● **What you will do**:
Only the lines from the top of the material through the line containing "## ✨ Features" should be restated, each one exactly.

● **Excerpted records**:
BEGIN

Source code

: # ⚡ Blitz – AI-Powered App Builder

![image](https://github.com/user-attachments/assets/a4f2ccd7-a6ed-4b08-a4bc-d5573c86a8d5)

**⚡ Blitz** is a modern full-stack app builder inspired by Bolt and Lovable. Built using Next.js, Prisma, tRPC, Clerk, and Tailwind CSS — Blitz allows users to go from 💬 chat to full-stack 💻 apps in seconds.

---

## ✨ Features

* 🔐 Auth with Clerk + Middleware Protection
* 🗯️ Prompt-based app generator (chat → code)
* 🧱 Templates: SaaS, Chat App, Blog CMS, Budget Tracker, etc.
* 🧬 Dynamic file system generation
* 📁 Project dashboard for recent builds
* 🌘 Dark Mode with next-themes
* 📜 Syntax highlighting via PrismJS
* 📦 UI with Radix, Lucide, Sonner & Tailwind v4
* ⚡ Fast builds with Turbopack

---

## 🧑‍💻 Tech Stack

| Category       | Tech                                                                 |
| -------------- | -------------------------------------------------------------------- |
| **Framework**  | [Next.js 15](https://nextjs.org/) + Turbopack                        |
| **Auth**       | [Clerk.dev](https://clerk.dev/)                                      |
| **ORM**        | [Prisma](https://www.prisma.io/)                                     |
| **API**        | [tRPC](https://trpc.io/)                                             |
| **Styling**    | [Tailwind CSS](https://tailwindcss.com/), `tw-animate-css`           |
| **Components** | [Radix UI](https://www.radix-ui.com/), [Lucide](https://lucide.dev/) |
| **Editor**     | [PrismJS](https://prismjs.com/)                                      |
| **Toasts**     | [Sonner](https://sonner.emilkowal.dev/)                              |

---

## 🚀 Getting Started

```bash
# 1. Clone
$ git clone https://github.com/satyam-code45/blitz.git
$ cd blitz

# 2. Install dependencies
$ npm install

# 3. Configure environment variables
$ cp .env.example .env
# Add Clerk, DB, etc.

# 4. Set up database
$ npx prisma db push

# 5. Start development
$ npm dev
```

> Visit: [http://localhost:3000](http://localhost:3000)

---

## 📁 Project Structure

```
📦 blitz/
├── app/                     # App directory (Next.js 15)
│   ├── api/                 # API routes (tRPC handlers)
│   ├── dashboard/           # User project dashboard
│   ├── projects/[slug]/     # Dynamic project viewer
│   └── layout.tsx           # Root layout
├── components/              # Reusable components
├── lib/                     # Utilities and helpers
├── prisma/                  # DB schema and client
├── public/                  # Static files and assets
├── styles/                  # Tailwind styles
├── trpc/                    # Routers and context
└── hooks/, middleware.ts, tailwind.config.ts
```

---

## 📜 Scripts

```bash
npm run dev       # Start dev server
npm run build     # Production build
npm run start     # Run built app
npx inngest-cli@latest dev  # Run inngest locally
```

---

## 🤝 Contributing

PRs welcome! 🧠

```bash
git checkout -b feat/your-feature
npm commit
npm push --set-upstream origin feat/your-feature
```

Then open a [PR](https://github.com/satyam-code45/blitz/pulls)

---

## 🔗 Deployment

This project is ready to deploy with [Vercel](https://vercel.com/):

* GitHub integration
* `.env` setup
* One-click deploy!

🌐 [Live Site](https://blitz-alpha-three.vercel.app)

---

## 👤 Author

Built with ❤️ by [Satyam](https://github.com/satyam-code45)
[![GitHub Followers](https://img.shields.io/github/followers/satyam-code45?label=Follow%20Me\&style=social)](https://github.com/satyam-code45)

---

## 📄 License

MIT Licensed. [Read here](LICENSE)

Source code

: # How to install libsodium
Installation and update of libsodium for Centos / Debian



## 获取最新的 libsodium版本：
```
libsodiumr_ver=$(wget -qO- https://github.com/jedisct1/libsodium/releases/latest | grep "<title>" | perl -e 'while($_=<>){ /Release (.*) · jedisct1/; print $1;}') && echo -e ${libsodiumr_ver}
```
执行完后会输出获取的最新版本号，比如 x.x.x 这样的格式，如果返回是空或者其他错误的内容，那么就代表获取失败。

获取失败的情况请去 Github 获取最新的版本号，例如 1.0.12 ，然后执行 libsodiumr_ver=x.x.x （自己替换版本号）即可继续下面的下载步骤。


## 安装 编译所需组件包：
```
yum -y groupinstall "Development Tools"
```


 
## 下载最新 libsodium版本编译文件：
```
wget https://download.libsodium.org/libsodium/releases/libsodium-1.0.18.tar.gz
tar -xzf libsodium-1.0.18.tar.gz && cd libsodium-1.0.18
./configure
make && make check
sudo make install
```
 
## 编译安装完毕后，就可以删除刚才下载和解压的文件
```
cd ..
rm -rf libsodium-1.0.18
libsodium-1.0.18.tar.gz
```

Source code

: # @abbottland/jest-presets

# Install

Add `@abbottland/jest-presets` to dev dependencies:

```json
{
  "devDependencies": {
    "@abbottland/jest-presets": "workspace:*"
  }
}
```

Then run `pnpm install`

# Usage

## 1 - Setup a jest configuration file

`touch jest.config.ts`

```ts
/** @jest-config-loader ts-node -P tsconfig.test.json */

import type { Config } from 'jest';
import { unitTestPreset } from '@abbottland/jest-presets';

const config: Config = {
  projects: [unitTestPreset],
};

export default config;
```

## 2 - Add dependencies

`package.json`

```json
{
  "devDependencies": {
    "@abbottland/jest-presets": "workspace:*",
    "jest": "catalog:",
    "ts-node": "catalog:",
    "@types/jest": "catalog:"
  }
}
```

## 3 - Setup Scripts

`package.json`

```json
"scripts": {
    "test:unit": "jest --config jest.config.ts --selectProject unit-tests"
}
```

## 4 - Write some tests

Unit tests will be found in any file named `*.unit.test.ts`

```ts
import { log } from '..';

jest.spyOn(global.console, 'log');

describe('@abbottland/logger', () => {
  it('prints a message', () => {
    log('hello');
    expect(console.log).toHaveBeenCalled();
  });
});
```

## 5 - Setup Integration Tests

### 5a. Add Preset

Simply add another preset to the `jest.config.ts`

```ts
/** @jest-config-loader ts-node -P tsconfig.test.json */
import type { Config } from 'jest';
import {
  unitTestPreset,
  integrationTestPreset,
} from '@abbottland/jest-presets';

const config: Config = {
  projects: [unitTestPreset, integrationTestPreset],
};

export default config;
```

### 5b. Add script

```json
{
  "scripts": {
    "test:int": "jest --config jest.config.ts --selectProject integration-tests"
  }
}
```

END

● **The completed task**:
Source code

: # ⚡ Blitz – AI-Powered App Builder

![image](https://github.com/user-attachments/assets/a4f2ccd7-a6ed-4b08-a4bc-d5573c86a8d5)

**⚡ Blitz** is a modern full-stack app builder inspired by Bolt and Lovable. Built using Next.js, Prisma, tRPC, Clerk, and Tailwind CSS — Blitz allows users to go from 💬 chat to full-stack 💻 apps in seconds.

---

## ✨ Features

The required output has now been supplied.